Calories for free !!!
Comme si de rien n’était
Le géant du fast-food semblait d’abord réceptif face aux préoccupations étatiques, et a propulsé toute une vague de salades et de sauces allégées, accentuant les bienfaits d’une nourriture bien équilibrée. Puis en niant toute réaction suite à la sortie du film, il a conforté sa position “je m’en foutiste”, faisant étalage grassement de ses intentions marketing. Il s’est moqué du monde et le Big Mac n’a jamais cessé se vendre comme des petits pains, nul besoin d’en faire un buzz retentissant via des clips sur MTV. Et dire que lors de sa création à Delligatti (Pennsylvanie) en 1967, ce sandwich se nommait l’Aristrocrate…
Cliquez pour écouter la seule inspiration filtrée sur le big mac :
En ce qui concerne les artistes et leurs productions, les maquettes envoyées n’ont pas vu le jour. Difficile donc, d’écouter les suggestions autour du Big Mac. Par contre, plusieurs rappeurs américains ont par la suite critiquer Mc Do, chacun y étant allé de son prétexte. De Will Smith qui assurait que les « arches dorées lui tordent le ventre » (morceau Just Cruisin), en passant par un Wyclef Jean (ex Fugees), rancunier dans « Year of the Dragon », citant qu’il voulait pulvériser tout le monde chez Mc Do, y compris le manager qui l’avait viré du temps où il n’était pas l’employé modèle. Un huitième des salariés aux Etats-Unis sont passés par la matrice du Big Mac durant leur carrière. Certains en ont encore une indigestion des années plus tard.
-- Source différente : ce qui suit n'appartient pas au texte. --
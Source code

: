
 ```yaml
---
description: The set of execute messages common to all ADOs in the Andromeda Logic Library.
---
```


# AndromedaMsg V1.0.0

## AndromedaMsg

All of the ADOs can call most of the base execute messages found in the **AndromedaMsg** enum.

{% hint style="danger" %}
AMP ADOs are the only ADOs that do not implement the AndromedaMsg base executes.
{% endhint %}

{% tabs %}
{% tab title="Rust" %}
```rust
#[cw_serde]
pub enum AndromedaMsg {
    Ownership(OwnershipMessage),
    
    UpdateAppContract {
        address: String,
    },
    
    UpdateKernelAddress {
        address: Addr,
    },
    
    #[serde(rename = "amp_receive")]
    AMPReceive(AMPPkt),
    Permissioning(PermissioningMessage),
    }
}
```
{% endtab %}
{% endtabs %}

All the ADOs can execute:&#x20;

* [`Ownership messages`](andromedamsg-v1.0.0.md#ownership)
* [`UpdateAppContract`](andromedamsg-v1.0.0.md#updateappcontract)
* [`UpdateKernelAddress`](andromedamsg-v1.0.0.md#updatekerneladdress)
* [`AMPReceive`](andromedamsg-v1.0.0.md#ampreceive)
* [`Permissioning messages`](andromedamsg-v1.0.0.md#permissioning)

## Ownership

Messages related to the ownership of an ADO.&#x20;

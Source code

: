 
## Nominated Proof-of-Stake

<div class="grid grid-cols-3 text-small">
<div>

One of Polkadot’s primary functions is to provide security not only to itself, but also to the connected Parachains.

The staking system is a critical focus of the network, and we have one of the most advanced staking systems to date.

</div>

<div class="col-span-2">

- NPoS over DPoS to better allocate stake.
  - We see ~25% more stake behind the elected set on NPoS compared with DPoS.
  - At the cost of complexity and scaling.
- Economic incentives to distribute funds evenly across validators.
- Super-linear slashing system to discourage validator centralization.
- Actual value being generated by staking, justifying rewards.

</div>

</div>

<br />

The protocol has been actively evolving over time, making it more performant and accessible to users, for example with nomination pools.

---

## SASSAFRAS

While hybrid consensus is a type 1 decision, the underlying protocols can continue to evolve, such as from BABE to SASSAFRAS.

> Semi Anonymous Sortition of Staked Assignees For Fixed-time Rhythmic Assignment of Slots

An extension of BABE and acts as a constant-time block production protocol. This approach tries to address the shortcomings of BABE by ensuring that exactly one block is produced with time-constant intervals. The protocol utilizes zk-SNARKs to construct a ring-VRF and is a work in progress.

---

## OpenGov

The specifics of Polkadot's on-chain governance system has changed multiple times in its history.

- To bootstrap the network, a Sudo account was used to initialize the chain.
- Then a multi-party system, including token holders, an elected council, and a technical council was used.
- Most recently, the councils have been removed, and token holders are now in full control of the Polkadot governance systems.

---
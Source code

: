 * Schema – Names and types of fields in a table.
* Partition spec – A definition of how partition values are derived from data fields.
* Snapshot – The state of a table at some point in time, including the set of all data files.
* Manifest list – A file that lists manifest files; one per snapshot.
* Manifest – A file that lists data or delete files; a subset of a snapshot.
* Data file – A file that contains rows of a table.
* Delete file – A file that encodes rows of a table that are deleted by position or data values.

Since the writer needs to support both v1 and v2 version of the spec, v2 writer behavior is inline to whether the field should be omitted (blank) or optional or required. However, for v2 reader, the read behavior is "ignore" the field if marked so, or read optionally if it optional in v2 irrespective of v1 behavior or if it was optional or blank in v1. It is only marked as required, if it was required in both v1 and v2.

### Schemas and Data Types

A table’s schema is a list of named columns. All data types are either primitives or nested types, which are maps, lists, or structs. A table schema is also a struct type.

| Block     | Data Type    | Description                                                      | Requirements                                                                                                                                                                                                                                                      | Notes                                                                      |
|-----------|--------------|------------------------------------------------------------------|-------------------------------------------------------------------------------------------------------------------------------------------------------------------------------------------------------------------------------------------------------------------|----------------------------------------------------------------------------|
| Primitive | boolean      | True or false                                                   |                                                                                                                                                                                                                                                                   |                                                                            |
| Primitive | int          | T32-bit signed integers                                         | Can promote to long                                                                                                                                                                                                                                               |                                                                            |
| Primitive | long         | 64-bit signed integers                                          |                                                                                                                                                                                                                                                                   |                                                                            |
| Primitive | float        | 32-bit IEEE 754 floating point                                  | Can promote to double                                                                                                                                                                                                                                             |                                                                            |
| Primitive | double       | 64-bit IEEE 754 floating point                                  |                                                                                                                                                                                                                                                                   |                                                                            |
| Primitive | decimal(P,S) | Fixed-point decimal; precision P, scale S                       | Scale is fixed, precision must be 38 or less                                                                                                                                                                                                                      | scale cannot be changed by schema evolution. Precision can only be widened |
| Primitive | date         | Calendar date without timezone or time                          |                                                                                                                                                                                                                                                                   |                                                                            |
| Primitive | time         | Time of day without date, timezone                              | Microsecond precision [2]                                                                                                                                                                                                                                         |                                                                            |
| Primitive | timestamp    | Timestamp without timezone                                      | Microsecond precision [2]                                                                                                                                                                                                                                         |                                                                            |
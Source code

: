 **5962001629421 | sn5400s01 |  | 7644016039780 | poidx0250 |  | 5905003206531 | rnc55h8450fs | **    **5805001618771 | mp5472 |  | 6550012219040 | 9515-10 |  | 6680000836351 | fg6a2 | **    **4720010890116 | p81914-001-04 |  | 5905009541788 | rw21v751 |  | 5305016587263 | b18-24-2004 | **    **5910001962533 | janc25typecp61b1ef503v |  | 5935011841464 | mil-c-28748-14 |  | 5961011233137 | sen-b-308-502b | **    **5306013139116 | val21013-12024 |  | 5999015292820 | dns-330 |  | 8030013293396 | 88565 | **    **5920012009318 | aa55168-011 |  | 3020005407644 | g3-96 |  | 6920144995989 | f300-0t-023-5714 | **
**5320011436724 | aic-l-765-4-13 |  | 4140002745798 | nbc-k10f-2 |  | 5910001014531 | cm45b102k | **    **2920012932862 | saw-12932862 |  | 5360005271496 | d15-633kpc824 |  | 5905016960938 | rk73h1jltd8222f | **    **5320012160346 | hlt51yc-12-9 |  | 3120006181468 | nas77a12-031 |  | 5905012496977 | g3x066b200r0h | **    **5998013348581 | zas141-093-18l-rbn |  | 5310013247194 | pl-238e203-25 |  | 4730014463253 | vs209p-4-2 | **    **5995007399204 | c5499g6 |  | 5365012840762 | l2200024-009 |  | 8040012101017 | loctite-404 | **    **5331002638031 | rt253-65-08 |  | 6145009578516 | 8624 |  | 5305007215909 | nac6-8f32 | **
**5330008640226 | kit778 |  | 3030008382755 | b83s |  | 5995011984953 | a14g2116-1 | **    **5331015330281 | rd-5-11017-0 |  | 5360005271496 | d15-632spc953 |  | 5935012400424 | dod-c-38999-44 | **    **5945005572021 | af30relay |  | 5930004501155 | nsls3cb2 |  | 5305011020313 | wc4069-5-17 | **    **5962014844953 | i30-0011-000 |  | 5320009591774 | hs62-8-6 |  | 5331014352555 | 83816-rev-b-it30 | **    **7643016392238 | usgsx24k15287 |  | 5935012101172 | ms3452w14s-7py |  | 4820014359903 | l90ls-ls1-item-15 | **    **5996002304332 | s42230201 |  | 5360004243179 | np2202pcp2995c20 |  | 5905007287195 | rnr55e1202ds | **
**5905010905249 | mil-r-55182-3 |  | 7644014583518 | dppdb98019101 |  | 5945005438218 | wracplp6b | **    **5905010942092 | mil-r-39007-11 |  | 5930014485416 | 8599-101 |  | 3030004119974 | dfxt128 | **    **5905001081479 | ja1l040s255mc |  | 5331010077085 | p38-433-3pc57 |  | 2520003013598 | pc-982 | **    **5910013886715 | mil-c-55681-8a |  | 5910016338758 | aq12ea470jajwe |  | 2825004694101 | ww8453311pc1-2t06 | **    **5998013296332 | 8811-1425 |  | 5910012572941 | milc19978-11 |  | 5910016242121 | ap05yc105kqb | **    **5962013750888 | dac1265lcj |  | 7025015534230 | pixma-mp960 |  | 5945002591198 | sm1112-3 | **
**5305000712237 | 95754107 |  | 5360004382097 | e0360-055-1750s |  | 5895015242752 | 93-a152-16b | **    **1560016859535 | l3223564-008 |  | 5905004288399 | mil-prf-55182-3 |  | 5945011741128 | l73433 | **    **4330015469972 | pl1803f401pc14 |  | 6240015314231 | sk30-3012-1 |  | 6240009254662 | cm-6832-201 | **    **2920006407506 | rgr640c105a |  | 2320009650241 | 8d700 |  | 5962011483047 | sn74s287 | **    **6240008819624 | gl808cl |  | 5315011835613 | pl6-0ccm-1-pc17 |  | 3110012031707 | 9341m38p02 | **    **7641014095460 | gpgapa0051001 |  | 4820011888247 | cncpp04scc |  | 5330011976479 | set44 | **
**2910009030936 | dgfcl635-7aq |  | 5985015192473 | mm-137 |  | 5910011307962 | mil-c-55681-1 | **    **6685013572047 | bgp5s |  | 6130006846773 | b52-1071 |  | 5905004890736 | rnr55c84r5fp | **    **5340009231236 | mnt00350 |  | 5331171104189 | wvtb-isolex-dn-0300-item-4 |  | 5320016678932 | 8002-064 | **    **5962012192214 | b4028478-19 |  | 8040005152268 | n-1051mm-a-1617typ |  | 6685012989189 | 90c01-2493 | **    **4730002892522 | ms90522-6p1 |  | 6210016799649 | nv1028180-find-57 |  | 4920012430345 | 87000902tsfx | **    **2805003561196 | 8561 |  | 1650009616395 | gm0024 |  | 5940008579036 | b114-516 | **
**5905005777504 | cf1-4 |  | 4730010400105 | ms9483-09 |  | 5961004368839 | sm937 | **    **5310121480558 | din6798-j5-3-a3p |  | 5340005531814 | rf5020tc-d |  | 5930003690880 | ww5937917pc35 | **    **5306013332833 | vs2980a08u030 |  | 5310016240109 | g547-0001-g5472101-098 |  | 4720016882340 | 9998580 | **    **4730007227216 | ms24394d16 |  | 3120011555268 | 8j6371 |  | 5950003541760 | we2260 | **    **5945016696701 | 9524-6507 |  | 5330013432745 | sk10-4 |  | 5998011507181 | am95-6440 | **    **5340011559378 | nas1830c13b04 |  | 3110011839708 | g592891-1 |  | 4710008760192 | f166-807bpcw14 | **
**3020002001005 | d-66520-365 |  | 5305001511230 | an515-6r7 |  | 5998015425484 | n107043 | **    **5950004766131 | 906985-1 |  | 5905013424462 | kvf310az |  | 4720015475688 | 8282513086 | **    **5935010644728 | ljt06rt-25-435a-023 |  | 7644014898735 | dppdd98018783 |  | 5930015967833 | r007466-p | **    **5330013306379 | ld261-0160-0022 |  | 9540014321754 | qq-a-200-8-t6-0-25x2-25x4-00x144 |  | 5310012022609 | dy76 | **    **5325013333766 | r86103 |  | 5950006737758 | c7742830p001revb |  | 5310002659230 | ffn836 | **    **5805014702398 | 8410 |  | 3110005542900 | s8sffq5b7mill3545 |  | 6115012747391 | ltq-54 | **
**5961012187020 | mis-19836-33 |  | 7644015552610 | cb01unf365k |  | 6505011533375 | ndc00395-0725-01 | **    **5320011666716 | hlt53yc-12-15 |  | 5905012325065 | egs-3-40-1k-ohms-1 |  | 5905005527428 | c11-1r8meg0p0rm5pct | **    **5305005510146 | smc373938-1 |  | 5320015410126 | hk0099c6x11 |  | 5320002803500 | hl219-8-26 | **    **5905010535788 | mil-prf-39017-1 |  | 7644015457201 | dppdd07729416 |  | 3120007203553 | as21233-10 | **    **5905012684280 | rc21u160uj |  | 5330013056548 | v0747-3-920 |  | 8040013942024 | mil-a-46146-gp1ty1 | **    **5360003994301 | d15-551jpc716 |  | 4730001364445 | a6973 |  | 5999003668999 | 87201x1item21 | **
Il y a quelque chose d’unique chez Mc Donalds qui à travers le temps, a généré une fréquentation certaine chez une majorité d’entre nous. C’est vite fait, pas trop mauvais, digéré en rien de temps, du coup on y retourne par facilité sans même en voir une publicité. Quant aux voix du hip hop, elles ont finalement trouvé une issue de secours après ce pied de nez resté dans l’oeuf. Le hip hop avait déjà établi un lien avec le fast food grâce à Puff Daddy notamment, qui en 1994 avait conclu un partenariat bien plus rentable avec le concurrent Burger King. Ils avaient élaboré ensemble le B.I.G Mack, en hommage à deux pionniers du label Bad Boy Record : Notorious Big et Craig Mack.